**Task instructions**
From the records that follow, copy every line in which "further" appears.

Pictures paired with source code:
[Start of Attachment]

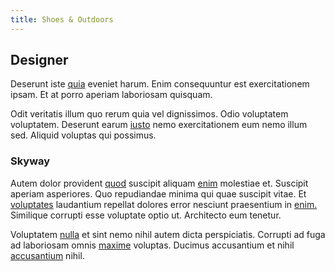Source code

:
 ```yaml
---
title: Shoes & Outdoors
---
```


## Designer

Deserunt iste [quia](/dolore/et/granite_generic_rubber_shirt.md) eveniet harum. Enim consequuntur est exercitationem ipsam. Et at porro aperiam laboriosam quisquam.

Odit veritatis illum quo rerum quia vel dignissimos. Odio voluptatem voluptatem. Deserunt earum [iusto](/eos/est/ut/metal.md) nemo exercitationem eum nemo illum sed. Aliquid voluptas qui possimus.

### Skyway

Autem dolor provident [quod](/facere/temporibus/adipisci/molestias/withdrawal.md) suscipit aliquam [enim](/dolore/nemo/green.md) molestiae et. Suscipit aperiam asperiores. Quo repudiandae minima qui quae suscipit vitae. Et [voluptates](/dolore/odio/dignissimos/quo/national_array.md) laudantium repellat dolores error nesciunt praesentium in [enim.](/eos/est/autem/oregon_california.md) Similique corrupti esse voluptate optio ut. Architecto eum tenetur.

Voluptatem [nulla](/eos/libero/eveniet/personal_loan_account.md) et sint nemo nihil autem dicta perspiciatis. Corrupti ad fuga ad laboriosam omnis [maxime](/dolore/odio/neque/et/hub_standardization.md) voluptas. Ducimus accusantium et nihil [accusantium](/aspernatur/reboot_fresh_thinking_forward.md) nihil.
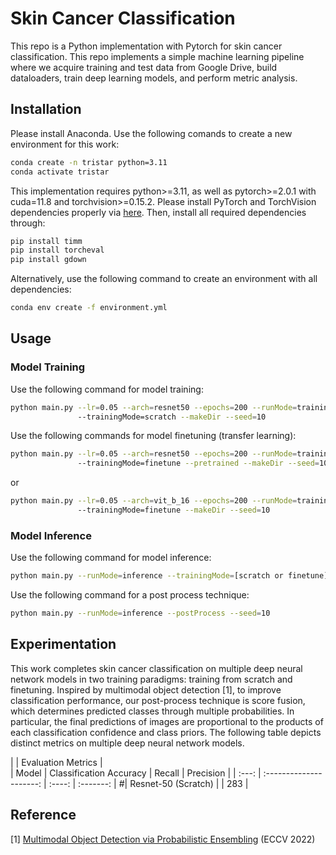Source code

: # Skin Cancer Classification

This repo is a Python implementation with Pytorch for skin cancer classification. This repo implements a simple machine learning pipeline where we acquire training and test data from Google Drive, build dataloaders, train deep learning models, and perform metric analysis.

## Installation

Please install Anaconda. Use the following comands to create a new environment for this work:

```bash
conda create -n tristar python=3.11
conda activate tristar
```

This implementation requires python>=3.11, as well as pytorch>=2.0.1 with cuda=11.8 and torchvision>=0.15.2. Please install PyTorch and TorchVision dependencies properly via [here](https://pytorch.org/get-started/locally/). Then, install all required dependencies through:

```bash
pip install timm
pip install torcheval
pip install gdown
```

Alternatively, use the following command to create an environment with all dependencies:

```bash
conda env create -f environment.yml
```

## Usage

### Model Training
Use the following command for model training:

```bash
python main.py --lr=0.05 --arch=resnet50 --epochs=200 --runMode=training 
               --trainingMode=scratch --makeDir --seed=10
```

Use the following commands for model finetuning (transfer learning):

```bash
python main.py --lr=0.05 --arch=resnet50 --epochs=200 --runMode=training
               --trainingMode=finetune --pretrained --makeDir --seed=10
```

or 

```bash
python main.py --lr=0.05 --arch=vit_b_16 --epochs=200 --runMode=training
               --trainingMode=finetune --makeDir --seed=10
```

### Model Inference
Use the following command for model inference:

```bash
python main.py --runMode=inference --trainingMode=[scratch or finetune] --seed=10
```

Use the following command for a post process technique:

```bash
python main.py --runMode=inference --postProcess --seed=10
```

## Experimentation

This work completes skin cancer classification on multiple deep neural network models in two training paradigms: training from scratch and finetuning. Inspired by multimodal object detection [1], to improve classification performance, our post-process technique is score fusion, which determines predicted classes through multiple probabilities. In particular, the final predictions of images are proportional to the products of each classification confidence and class priors. The following table depicts distinct metrics on multiple deep neural network models.

|       |               Evaluation Metrics             |         
| Model | Classification Accuracy | Recall | Precision |
| :---: | :---------------------: | :----: | :-------: |
#| Resnet-50 (Scratch) |    | 283   |



## Reference

[1] [Multimodal Object Detection via Probabilistic Ensembling](https://arxiv.org/pdf/2104.02904) (ECCV 2022)


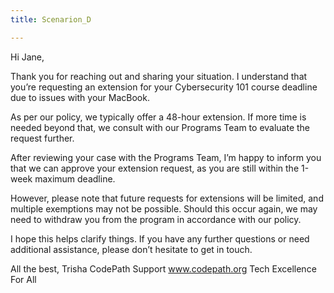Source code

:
 ```yaml
---
title: Scenarion_D

---
```


Hi Jane,

Thank you for reaching out and sharing your situation. I understand that you’re requesting an extension for your Cybersecurity 101 course deadline due to issues with your MacBook.

As per our policy, we typically offer a 48-hour extension. If more time is needed beyond that, we consult with our Programs Team to evaluate the request further.

After reviewing your case with the Programs Team, I’m happy to inform you that we can approve your extension request, as you are still within the 1-week maximum deadline.

However, please note that future requests for extensions will be limited, and multiple exemptions may not be possible. Should this occur again, we may need to withdraw you from the program in accordance with our policy.

I hope this helps clarify things. If you have any further questions or need additional assistance, please don’t hesitate to get in touch. 


All the best, 
Trisha
CodePath Support
www.codepath.org
Tech Excellence For All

[End of Attachment]

**Result**
As per our policy, we typically offer a 48-hour extension. If more time is needed beyond that, we consult with our Programs Team to evaluate the request further.
I hope this helps clarify things. If you have any further questions or need additional assistance, please don’t hesitate to get in touch. 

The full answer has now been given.